A restaurant is an expression of its time and place. Except for fast food franchises which are based on an industrial mode of mass production detached from local particularity. So when a replica of an art nouveau turn-of-the-century culinary haunt of demimonde Paris shows up in the basement of a hotel on Lake Michigan’s gold coast in the mid-20th century – well, it’s a little strange.

In short, was the Paris-based Maxim’s franchise that arrived in Chicago in 1963, with its undulating woodwork, fleur-de-lis lights, red velvet banquettes, Soles Albert, and Poires Helene, the real thing?

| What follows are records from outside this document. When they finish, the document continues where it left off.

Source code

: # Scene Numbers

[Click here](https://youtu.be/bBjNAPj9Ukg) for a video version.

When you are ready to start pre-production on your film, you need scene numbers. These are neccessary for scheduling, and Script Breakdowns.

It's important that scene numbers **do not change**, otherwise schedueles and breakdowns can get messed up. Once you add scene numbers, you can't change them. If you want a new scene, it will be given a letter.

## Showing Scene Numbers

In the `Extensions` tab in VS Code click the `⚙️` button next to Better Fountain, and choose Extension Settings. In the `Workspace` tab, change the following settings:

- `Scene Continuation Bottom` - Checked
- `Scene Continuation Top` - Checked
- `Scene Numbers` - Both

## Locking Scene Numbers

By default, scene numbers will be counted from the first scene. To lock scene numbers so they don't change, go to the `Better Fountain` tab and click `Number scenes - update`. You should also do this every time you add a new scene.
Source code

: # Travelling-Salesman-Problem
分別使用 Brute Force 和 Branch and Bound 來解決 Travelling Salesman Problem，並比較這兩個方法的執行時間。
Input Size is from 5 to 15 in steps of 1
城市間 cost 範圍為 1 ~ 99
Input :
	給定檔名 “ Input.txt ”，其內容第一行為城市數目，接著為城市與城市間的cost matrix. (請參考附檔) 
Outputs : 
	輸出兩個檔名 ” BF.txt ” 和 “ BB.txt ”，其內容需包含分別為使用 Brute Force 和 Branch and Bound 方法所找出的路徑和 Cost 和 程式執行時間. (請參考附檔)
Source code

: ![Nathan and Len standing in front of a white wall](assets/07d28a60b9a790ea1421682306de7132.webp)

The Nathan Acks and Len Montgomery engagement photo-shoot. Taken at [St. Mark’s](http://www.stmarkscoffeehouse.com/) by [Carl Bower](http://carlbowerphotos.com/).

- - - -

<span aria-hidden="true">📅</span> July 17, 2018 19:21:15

I’ve been pondering this question as I’ve pored over the fascinating photograph above, which was taken by prize-winning photographer Gary Settle, probably for The Chicago Daily News.

What was the occasion? It’s not a casual shot. At least two floodlights are in evidence and there is something stagey about the scene. I suspect the couples were asked to leave their coffee and smokes and get up and dance. Unfortunately, in the process two napkins were flung aside in an unsightly manner. Elegance is so hard to achieve.

The Brylcreemed man leaning over the table must be Chef Pierre Orsi who had very recently arrived from Paris to take command of the kitchen. The man seated to the right of him looks as though he could be French, but the other men in the picture, apart from the musicians, appear to be of German ancestry. I wonder if they might be two sets of twins.

Which of the women owns the sable coat and elbow-length black gloves? I believe it is the blissful dancer on the left. She will carry home leftovers in a foil purse-shaped doggie bag — perhaps she is dieting or didn’t love her Calves Liver with Raisin and Grape Sauce so much.

The table has a center lamp with pink silk shades and coffee cups bearing Maxim’s curlicue M logo. A cigarillo rests in one of the souvenir ashtrays, while others have been used by the table’s two Winston smokers who prefer a fliptop box to a soft pack. Did these eight people really polish off four bottles of champagne? Did anyone use the replica antique telephone to check in with their babysitter?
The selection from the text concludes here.